Primeira formação da banda: Dante (esquerda), Marcelo (direita) (em pé), Leandro (esquerda) e Nando (direita) (abaixo).

Por volta de 1997/98, conheci uma galera do [bairro] Parque Piauí: Robson, Leandro, Nandinho, Éder, que era uma galera que curtia rock e comecei a encostar ali. Nisso, o Leandro junto com o Pádua começou uma ideia de montar banda. A gente sempre se reunia para ver os ensaios. Eu lembro que o Leandro tocava bateria, o Pádua guitarra, o irmão dele baixo e, no início, o Éder fazia o vocal. A banda estava batizada de Anarcóticos. O Nandinho deu o nome e a gente ficava no entorno da banda, nos ensaios. Num determinado momento, o Pádua e o irmão dele saem, não lembro o motivo, e o Leandro tinha a ideia de manter o projeto. Aí ele chama o Nandinho e o Marcelo pra tocar, mas no fundo, o único que sacava um pouco de instrumento era o Leandro.

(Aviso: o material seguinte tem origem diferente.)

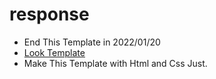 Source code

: # response
- End This Template in 2022/01/20
- [Look Template](https://thomas-emad.github.io/coffee/)
- Make This Template with Html and Css Just.
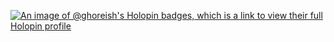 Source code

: [![An image of @ghoreish's Holopin badges, which is a link to view their full Holopin profile](https://holopin.me/ghoreish)](https://holopin.io/@ghoreish)
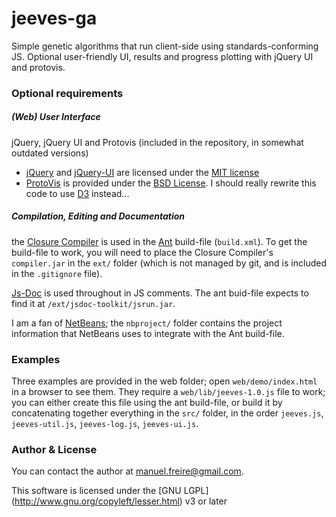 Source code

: jeeves-ga
=========

Simple genetic algorithms that run client-side using standards-conforming JS. 
Optional user-friendly UI, results and progress plotting with jQuery UI and protovis. 

### Optional requirements ###

##### (Web) User Interface

jQuery, jQuery UI and Protovis (included in the repository, in somewhat outdated versions)

- [jQuery](http://jquery.org/) and [jQuery-UI](http://jqueryui.com/) are licensed under the [MIT license](https://github.com/jquery/jquery-ui/blob/master/MIT-LICENSE.txt) 
- [ProtoVis](http://mbostock.github.com/protovis/) is provided under the [BSD License](http://opensource.org/licenses/bsd-license.php). I should really rewrite this code to use [D3](http://d3js.org/) instead...

##### Compilation, Editing and Documentation

the [Closure Compiler](http://code.google.com/p/closure-compiler/) is used in the [Ant](ant.apache.org/) build-file (`build.xml`). To get the build-file to work, you will need to place the Closure Compiler's `compiler.jar` in the `ext/` folder (which is not managed by git, and is included in the `.gitignore` file).

[Js-Doc](http://code.google.com/p/jsdoc-toolkit/) is used throughout in JS comments. The ant buid-file expects to find it at `/ext/jsdoc-toolkit/jsrun.jar`.

I am a fan of [NetBeans](http://netbeans.org/); the `nbproject/` folder contains 
the project information that NetBeans uses to integrate with the Ant build-file.


### Examples ###

Three examples are provided in the web folder; open `web/demo/index.html` in a browser to see them. They require a `web/lib/jeeves-1.0.js` file to work; you can either create this file using the ant build-file, or build it by concatenating together everything in the `src/` folder, in the order `jeeves.js`, `jeeves-util.js`, `jeeves-log.js`, `jeeves-ui.js`.

### Author & License ###

You can contact the author at manuel.freire@gmail.com.

This software is licensed under the [GNU LGPL] (http://www.gnu.org/copyleft/lesser.html) v3 or later


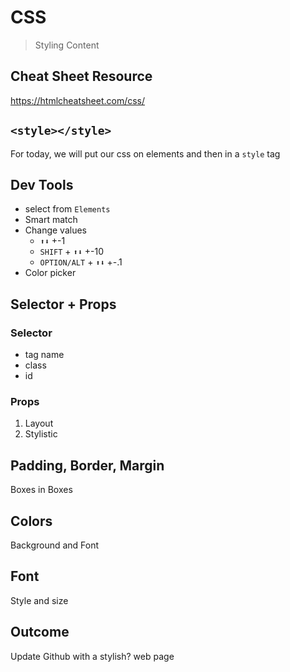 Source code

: CSS
===

> Styling Content

## Cheat Sheet Resource

https://htmlcheatsheet.com/css/

## `<style></style>`

For today, we will put our css on elements and then in a `style` tag 

## Dev Tools

* select from `Elements`
* Smart match
* Change values
    * `⬆⬇` +-1
    * `SHIFT` + `⬆⬇` +-10
    * `OPTION/ALT` + `⬆⬇` +-.1
* Color picker

## Selector + Props

### Selector

* tag name
* class
* id

### Props

1. Layout
1. Stylistic

## Padding, Border, Margin

Boxes in Boxes

## Colors

Background and Font

## Font

Style and size

## Outcome

Update Github with a stylish? web page
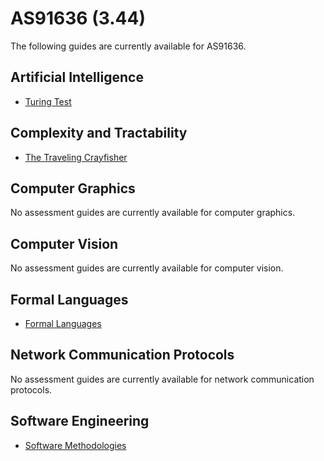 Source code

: # AS91636 (3.44)

The following guides are currently available for AS91636.

## Artificial Intelligence

- [Turing Test](https://docs.google.com/document/d/1TnP0sCW33Yhy4wQITDre1sirB0IonesCfdbO0WqJjow)

## Complexity and Tractability

- [The Traveling Crayfisher](curriculum-guides/ncea/assessment-guide-level-3-complexity-tractability-TSP.html)

## Computer Graphics

No assessment guides are currently available for computer graphics.

## Computer Vision

No assessment guides are currently available for computer vision.

## Formal Languages

- [Formal Languages](curriculum-guides/ncea/assessment-guide-level-3-formal-languages-FSA-RE.html)

## Network Communication Protocols

No assessment guides are currently available for network communication protocols.

## Software Engineering

- [Software Methodologies](curriculum-guides/ncea/assessment-guide-level-3-software-engineering-methodologies.html)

Dante (Anarcóticos), Djow (Piauí Punk) e Aristides (Acrobata)

Então ele compunha as letras, tocava bateria, fazia os arranjos de guitarra e baixo e o Nando e o Marcelo aprendiam o que precisava fazer na música. De fato, não sabiam tocar os instrumentos, eles sabiam tocar as músicas do Anarcóticos. A gente já ficava por ali no circuito e em 98 eu assumo o vocal da Anarcóticos e começamos uma dinâmica de ensaios mais disciplinada e frequente.

Todo domingo, oito horas da manhã a gente estava montando o som e ensaiando. Muito embora, de fato, não fossemos músicos no sentido dos meninos saber manusear os instrumentos. Tínhamos a disciplina e a rotina do ensaio e as letras da gente. A maior parte das letras era do Leandro, depois eu fiz algumas: “Morte aos Porcos”, “Falso Militar” e fomos ensaiando e formando um repertório e quando aparecemos pela primeira vez a galera ficou admirada com a banda.

Cara, tinha uma introdução que era a mesma do Ramones e emendava uma música da gente chamada “Ideologia Punk”, que era uma música bem porrada, de agitar valendo! Antes da gente começar a primeira estrofe da música o pau já tava trincando lá embaixo, porque a galera começou a se empolgar e quem tava na festa não entendia como era aquela dinâmica e achou que era agressão. Eu sei que em poucos minutos o pau estava generalizado. Acaba festa, acaba show, acaba tudo [risos].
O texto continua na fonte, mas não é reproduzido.